Wow! IE Bugs have been so prevalent that there are entire websites dedicated to workarounds. I've found the use for one today.

How To Attack An Internet Explorer (Win) Display Bug
http://www.communitymx.com/content/article.cfm?page=1&cid=C37E0

Table-less div pages are a boon, in the sense that it is very easy to manage / modify. But IE CSS implementation is so buggy that it can become a nightmare.

I had some nested divs that were static, absolute, visible, hidden, floating. Basically a reasonably complicated page for the intended look I wanted. Then certain divs starting behaving erratically when they would disappear along with text inside them. More popularly knows as ...

The Peekaboo bug
http://www.positioniseverything.net/explorer/peekaboo.html

Some basic hacks will help solve the problems.

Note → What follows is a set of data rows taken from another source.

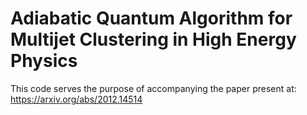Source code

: # Adiabatic Quantum Algorithm for Multijet Clustering in High Energy Physics
This code serves the purpose of accompanying the paper present at: https://arxiv.org/abs/2012.14514
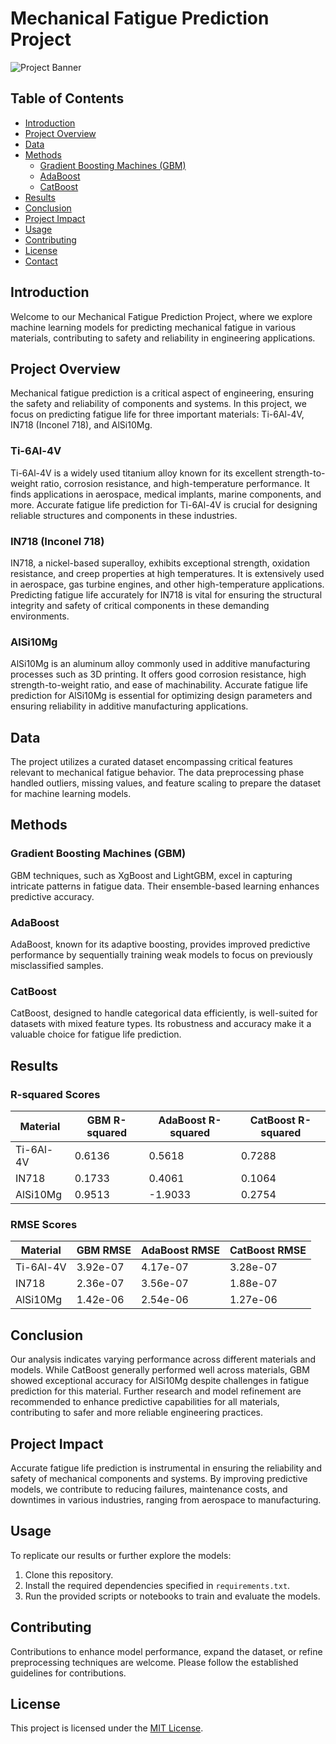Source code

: # Mechanical Fatigue Prediction Project

![Project Banner](https://yasincapar.com/wp-content/uploads/2021/05/Pic-2-1140x646.png)

## Table of Contents
- [Introduction](#introduction)
- [Project Overview](#project-overview)
- [Data](#data)
- [Methods](#methods)
  - [Gradient Boosting Machines (GBM)](#gradient-boosting-machines-gbm)
  - [AdaBoost](#adaboost)
  - [CatBoost](#catboost)
- [Results](#results)
- [Conclusion](#conclusion)
- [Project Impact](#project-impact)
- [Usage](#usage)
- [Contributing](#contributing)
- [License](#license)
- [Contact](#contact)

## Introduction
Welcome to our Mechanical Fatigue Prediction Project, where we explore machine learning models for predicting mechanical fatigue in various materials, contributing to safety and reliability in engineering applications.

## Project Overview
Mechanical fatigue prediction is a critical aspect of engineering, ensuring the safety and reliability of components and systems. In this project, we focus on predicting fatigue life for three important materials: Ti-6Al-4V, IN718 (Inconel 718), and AlSi10Mg.

### Ti-6Al-4V
Ti-6Al-4V is a widely used titanium alloy known for its excellent strength-to-weight ratio, corrosion resistance, and high-temperature performance. It finds applications in aerospace, medical implants, marine components, and more. Accurate fatigue life prediction for Ti-6Al-4V is crucial for designing reliable structures and components in these industries.

### IN718 (Inconel 718)
IN718, a nickel-based superalloy, exhibits exceptional strength, oxidation resistance, and creep properties at high temperatures. It is extensively used in aerospace, gas turbine engines, and other high-temperature applications. Predicting fatigue life accurately for IN718 is vital for ensuring the structural integrity and safety of critical components in these demanding environments.

### AlSi10Mg
AlSi10Mg is an aluminum alloy commonly used in additive manufacturing processes such as 3D printing. It offers good corrosion resistance, high strength-to-weight ratio, and ease of machinability. Accurate fatigue life prediction for AlSi10Mg is essential for optimizing design parameters and ensuring reliability in additive manufacturing applications.

## Data
The project utilizes a curated dataset encompassing critical features relevant to mechanical fatigue behavior. The data preprocessing phase handled outliers, missing values, and feature scaling to prepare the dataset for machine learning models.

## Methods
### Gradient Boosting Machines (GBM)
GBM techniques, such as XgBoost and LightGBM, excel in capturing intricate patterns in fatigue data. Their ensemble-based learning enhances predictive accuracy.

### AdaBoost
AdaBoost, known for its adaptive boosting, provides improved predictive performance by sequentially training weak models to focus on previously misclassified samples.

### CatBoost
CatBoost, designed to handle categorical data efficiently, is well-suited for datasets with mixed feature types. Its robustness and accuracy make it a valuable choice for fatigue life prediction.

## Results
### R-squared Scores
| Material     | GBM R-squared | AdaBoost R-squared | CatBoost R-squared |
|--------------|---------------|--------------------|--------------------|
| Ti-6Al-4V    | 0.6136        | 0.5618             | 0.7288             |
| IN718        | 0.1733        | 0.4061             | 0.1064             |
| AlSi10Mg     | 0.9513        | -1.9033            | 0.2754             |

### RMSE Scores
| Material     | GBM RMSE      | AdaBoost RMSE      | CatBoost RMSE      |
|--------------|---------------|--------------------|--------------------|
| Ti-6Al-4V    | 3.92e-07      | 4.17e-07           | 3.28e-07           |
| IN718        | 2.36e-07      | 3.56e-07           | 1.88e-07           |
| AlSi10Mg     | 1.42e-06      | 2.54e-06           | 1.27e-06           |

## Conclusion
Our analysis indicates varying performance across different materials and models. While CatBoost generally performed well across materials, GBM showed exceptional accuracy for AlSi10Mg despite challenges in fatigue prediction for this material. Further research and model refinement are recommended to enhance predictive capabilities for all materials, contributing to safer and more reliable engineering practices.

## Project Impact
Accurate fatigue life prediction is instrumental in ensuring the reliability and safety of mechanical components and systems. By improving predictive models, we contribute to reducing failures, maintenance costs, and downtimes in various industries, ranging from aerospace to manufacturing.

## Usage
To replicate our results or further explore the models:
1. Clone this repository.
2. Install the required dependencies specified in `requirements.txt`.
3. Run the provided scripts or notebooks to train and evaluate the models.

## Contributing
Contributions to enhance model performance, expand the dataset, or refine preprocessing techniques are welcome. Please follow the established guidelines for contributions.

## License
This project is licensed under the [MIT License](LICENSE).


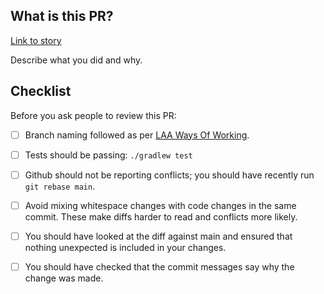 ## What is this PR?

[Link to story](https://dsdmoj.atlassian.net/browse/BC-XXX)

Describe what you did and why.

## Checklist

Before you ask people to review this PR:

- [ ] Branch naming followed as per [LAA Ways Of Working](https://dsdmoj.atlassian.net/wiki/spaces/LP1/pages/5697536341/LAA+Ways+of+working#Core-Branches).
- [ ] Tests should be passing: `./gradlew test`
- [ ] Github should not be reporting conflicts; you should have recently run `git rebase main`.
- [ ] Avoid mixing whitespace changes with code changes in the same commit. These make diffs harder to read and conflicts more likely.
- [ ] You should have looked at the diff against main and ensured that nothing unexpected is included in your changes.
- [ ] You should have checked that the commit messages say why the change was made.

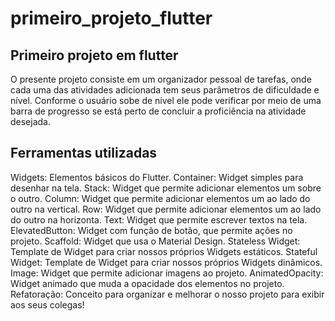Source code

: # primeiro_projeto_flutter

## Primeiro projeto em flutter

O presente projeto consiste em um organizador pessoal de tarefas, onde cada uma das atividades
adicionada tem seus parâmetros de dificuldade e nível. Conforme o usuário sobe de nível ele pode
verificar por meio de uma barra de progresso se está perto de concluir a proficiência na atividade desejada.

## Ferramentas utilizadas

Widgets: Elementos básicos do Flutter. 
Container: Widget simples para desenhar na tela. 
Stack: Widget que permite adicionar elementos um sobre o outro. 
Column: Widget que permite adicionar elementos um ao lado do outro na vertical. 
Row: Widget que permite adicionar elementos um ao lado do outro na horizonta. 
Text: Widget que permite escrever textos na tela. 
ElevatedButton: Widget com função de botão, que permite ações no projeto. 
Scaffold: Widget que usa o Material Design. Stateless
Widget: Template de Widget para criar nossos próprios Widgets estáticos. 
Stateful Widget: Template de Widget para criar nossos próprios Widgets dinâmicos. 
Image: Widget que permite adicionar imagens ao projeto. 
AnimatedOpacity: Widget animado que muda a opacidade dos elementos no projeto.
Refatoração: Conceito para organizar e melhorar o nosso projeto para exibir aos seus colegas!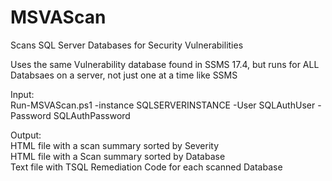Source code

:# MSVAScan
Scans SQL Server Databases for Security Vulnerabilities

Uses the same Vulnerability database found in SSMS 17.4, but runs for ALL Databsaes on a server, not just one at a time like SSMS

Input:<br>
Run-MSVAScan.ps1 -instance SQLSERVERINSTANCE -User SQLAuthUser -Password SQLAuthPassword<br>

Output:<br>
HTML file with a scan summary sorted by Severity<Br>
HTML file with a Scan summary sorted by Database<br>
Text file with TSQL Remediation Code for each scanned Database<br>
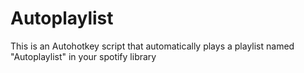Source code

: # Autoplaylist
 This is an Autohotkey script that automatically plays a playlist named "Autoplaylist" in your spotify library

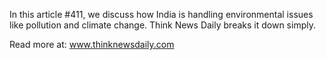 In this article #411, we discuss how India is handling environmental issues like pollution and climate change. Think News Daily breaks it down simply.

Read more at: www.thinknewsdaily.com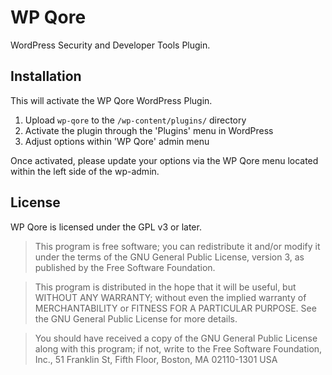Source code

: # WP Qore

WordPress Security and Developer Tools Plugin.

## Installation

This will activate the WP Qore WordPress Plugin.

1. Upload `wp-qore` to the `/wp-content/plugins/` directory
2. Activate the plugin through the 'Plugins' menu in WordPress
3. Adjust options within 'WP Qore' admin menu

Once activated, please update your options via the WP Qore menu located within the left side of the wp-admin.

## License

WP Qore is licensed under the GPL v3 or later.

> This program is free software; you can redistribute it and/or modify
it under the terms of the GNU General Public License, version 3, as
published by the Free Software Foundation.

> This program is distributed in the hope that it will be useful,
but WITHOUT ANY WARRANTY; without even the implied warranty of
MERCHANTABILITY or FITNESS FOR A PARTICULAR PURPOSE.  See the
GNU General Public License for more details.

> You should have received a copy of the GNU General Public License
along with this program; if not, write to the Free Software
Foundation, Inc., 51 Franklin St, Fifth Floor, Boston, MA  02110-1301  USA
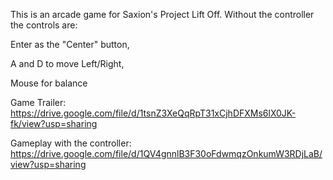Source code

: This is an arcade game for Saxion's Project Lift Off.
Without the controller the controls are: 
  
  Enter as the "Center" button,
  
  A and D to move Left/Right,
  
  Mouse for balance

Game Trailer: https://drive.google.com/file/d/1tsnZ3XeQqRpT31xCjhDFXMs6lX0JK-fk/view?usp=sharing

Gameplay with the controller: https://drive.google.com/file/d/1QV4gnnlB3F30oFdwmqzOnkumW3RDjLaB/view?usp=sharing
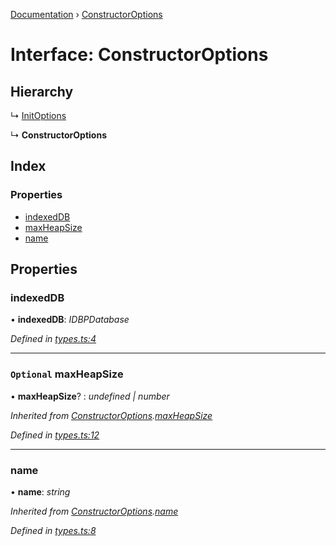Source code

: [Documentation](../README.md) › [ConstructorOptions](constructoroptions.md)

# Interface: ConstructorOptions

## Hierarchy

  ↳ [InitOptions](initoptions.md)

  ↳ **ConstructorOptions**

## Index

### Properties

* [indexedDB](constructoroptions.md#indexeddb)
* [maxHeapSize](constructoroptions.md#optional-maxheapsize)
* [name](constructoroptions.md#name)

## Properties

###  indexedDB

• **indexedDB**: *IDBPDatabase*

*Defined in [types.ts:4](https://github.com/badbatch/cachemap/blob/631c61b/packages/indexed-db/src/types.ts#L4)*

___

### `Optional` maxHeapSize

• **maxHeapSize**? : *undefined | number*

*Inherited from [ConstructorOptions](constructoroptions.md).[maxHeapSize](constructoroptions.md#optional-maxheapsize)*

*Defined in [types.ts:12](https://github.com/badbatch/cachemap/blob/631c61b/packages/indexed-db/src/types.ts#L12)*

___

###  name

• **name**: *string*

*Inherited from [ConstructorOptions](constructoroptions.md).[name](constructoroptions.md#name)*

*Defined in [types.ts:8](https://github.com/badbatch/cachemap/blob/631c61b/packages/indexed-db/src/types.ts#L8)*
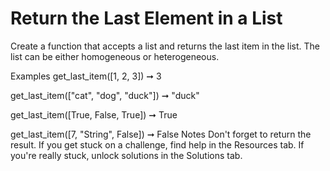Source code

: # Return the Last Element in a List

Create a function that accepts a list and returns the last item in the list. The list can be either homogeneous or heterogeneous.

Examples
get_last_item([1, 2, 3]) ➞ 3

get_last_item(["cat", "dog", "duck"]) ➞ "duck"

get_last_item([True, False, True]) ➞ True

get_last_item([7, "String", False]) ➞ False
Notes
Don't forget to return the result.
If you get stuck on a challenge, find help in the Resources tab.
If you're really stuck, unlock solutions in the Solutions tab.
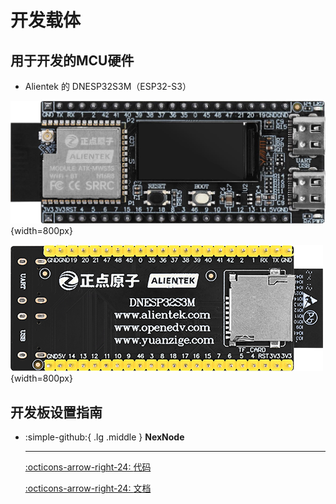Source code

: # 开发载体

## 用于开发的MCU硬件

- Alientek 的 DNESP32S3M（ESP32-S3）

![DNESP32S3M](DNESP32S3M.png){width=800px}

![DNESP32S3M-BACK](DNESP32S3M-BACK.png){width=800px}

<!-- - Alientek 的 DNESP32S3（ESP32-S3）

![DNESP32S3](DNESP32S3.png){width=70%}

![DNESP32S3-BACK](DNESP32S3-BACK.png){width=70%} -->


<!-- - FANKE 的 FK743M2-IIT6（STM32H743）

![FK743M2-IIT6](FK743M2-IIT6.png){width=80%}

![FK743M2-IIT6-BACK](FK743M2-IIT6-BACK.png){width=70%} -->

## 开发板设置指南

<div class="grid cards" markdown>

-   :simple-github:{ .lg .middle } __NexNode__

    ---

    [:octicons-arrow-right-24: <a href="https://github.com/Shuaiwen-Cui/NexNode.git" target="_blank"> 代码 </a>](#)

    [:octicons-arrow-right-24: <a href="https://shuaiwen-cui.github.io/NexNode/" target="_blank"> 文档 </a>](#)


</div>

- Whenever possible, give an explicit dimension to all block elements. This helps IE a lot.
- If you want to keep certain elements liquid, then use the following hacks

{position: relative}

This CSS code solves some IE bugs such as Eric Meyer's Punch Out Demo. Divs contained inside another, get hidden if you try to use them to hide the borders (for example) of the container div (using negative margins for example). By using the above CSS hack, this problem is solved without any side effects on other browsers.

The Holly Hack
{height: 1%}

When you need a liquid div and provide no dimensions to a div, sometimes IE fails to display it properly during resize, etc. This hack helps IE and solves the problem (only when the content actually exceeds the prescribed dimension of the div. Since 1% is small enough for even a little content, it works). Not exactly W3C compliant but it does. But this can have a side effect on other non IE/Win W3C compliant browsers. So we need to apply this and other such IE specific hacks in combination with other hacks.

To hide the holly hack side effect from IE5/Mac, use the IE5-Mac hack

/* Hides from IE5-mac \*/

/* End hide from IE5-mac */

The backslash at the end of first line serves as an escape character in IE5/Mac and any code in between the 2 lines is treated as comments.

Tan Hack

* html .buggybox {height: 1%;}

"* html" is an IE (Win and Mac) only specific CSS element and is ignored by other browsers. So the above code is an implementation of the Holly Hack using the Tan Hack.